ANDERSON — Leigh Crockett had an impact on the lives of hundreds of people he came in contact with over the 30 years he spent as pastor of Grace Baptist Church in Anderson. But after his 61 years on Earth, Crockett departed with the knowledge that each of his four sons would pass on what he taught them.

And Crockett’s oldest son Josh, who will now take over as head pastor at the church, felt that was his father’s greatest accomplishment.

Crockett lost a nearly seven-year bout with various cancers in his brain, lungs, kidney and stomach on Wednesday at IU Simons Cancer Center in Indianapolis. Despite the significant deterioration in his health over the past year, family members said he was still there at every service at the church he helped to establish, right until the end.

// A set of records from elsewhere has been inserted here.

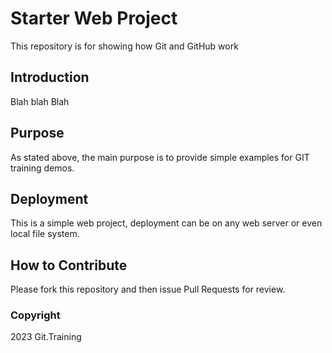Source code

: # Starter Web Project

This repository is for showing how Git and GitHub work


## Introduction 

Blah blah Blah

## Purpose

As stated above, the main purpose is to provide simple examples for GIT training demos.

## Deployment

This is a simple web project, deployment can be on any web server or even local file system.

## How to Contribute

Please fork this repository and then issue Pull Requests for review.

### Copyright

2023 Git.Training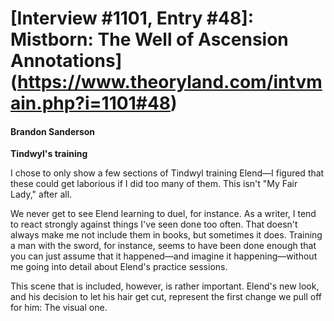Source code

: # [Interview #1101, Entry #48]: Mistborn: The Well of Ascension Annotations](https://www.theoryland.com/intvmain.php?i=1101#48)

#### Brandon Sanderson

**Tindwyl's training**

I chose to only show a few sections of Tindwyl training Elend—I figured that these could get laborious if I did too many of them. This isn't "My Fair Lady," after all.

We never get to see Elend learning to duel, for instance. As a writer, I tend to react strongly against things I've seen done too often. That doesn't always make me not include them in books, but sometimes it does. Training a man with the sword, for instance, seems to have been done enough that you can just assume that it happened—and imagine it happening—without me going into detail about Elend's practice sessions.

This scene that is included, however, is rather important. Elend's new look, and his decision to let his hair get cut, represent the first change we pull off for him: The visual one.

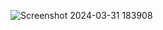 ![Screenshot 2024-03-31 183908](https://github.com/meghakachhawa05/Password_generator_/assets/160737025/6dc7903a-741d-4200-ada4-dd506f2cb371)
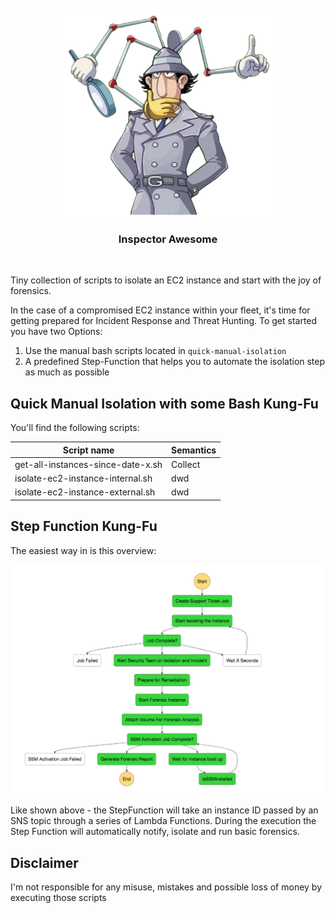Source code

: <br/>
<div id="logo" align="center">
    <br />
    <img src="docs/inspector.png" alt="Logo" width="333"/>
    <h3>Inspector Awesome</h3>
</div>
<br>

Tiny collection of scripts to isolate an EC2 instance and start with the joy of forensics.

In the case of a compromised EC2 instance within your fleet, it's time for getting prepared for Incident Response and Threat Hunting. To get started you have two Options:

1. Use the manual bash scripts located in `quick-manual-isolation` 
2. A predefined Step-Function that helps you to automate the isolation step as much as possible

## Quick Manual Isolation with some Bash Kung-Fu

You'll find the following scripts:

| Script name      | Semantics                 |
| -----------------|---------------------------|
| get-all-instances-since-date-x.sh | Collect |
| isolate-ec2-instance-internal.sh | dwd |
| isolate-ec2-instance-external.sh | dwd |

## Step Function Kung-Fu

The easiest way in is this overview:


<p align="center">
<img width="600" src="docs/clean-room-stepfunction.png">
</p>

Like shown above - the StepFunction will take an instance ID passed by an SNS topic through a series of Lambda Functions. During the execution the Step Function will automatically notify, isolate and run basic forensics.

## Disclaimer 

I'm not responsible for any misuse, mistakes and possible loss of money by executing those scripts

Josh joked that even under the powerful painkiller morphine, his father was still more eloquent than any of the other pastors at the church.

Crockett’s death prompted dozens of posts containing kind words from followers on his Facebook page. Community and state leaders like Mayor Kevin Smith and Gov. Mike Pence sent consoling messages to the family.

“The State of Indiana has lost a tremendous leader, but we are reassured in knowing that his legacy will live on through those touched by his ministry,” read a prepared statement from Pence on Wednesday.

Friends and family described Crockett as passionate about helping others and devoted to his religion.

Kevin Plew, a member of the pastoral staff under Crockett and administrator of the Indiana Christian Academy that is associated with Grace Baptist, said he owes his career path to Crockett. He first met Crockett in 1984 when Plew was a sixth-grader, and they were close until Crockett’s death.

Plew said children, in particular, would flock to Crockett after church services. As a very strong man while in his prime, Crockett would pick up children who ran his way. Sometimes he would stay at the church for hours after services, talking to whomever needed to be heard.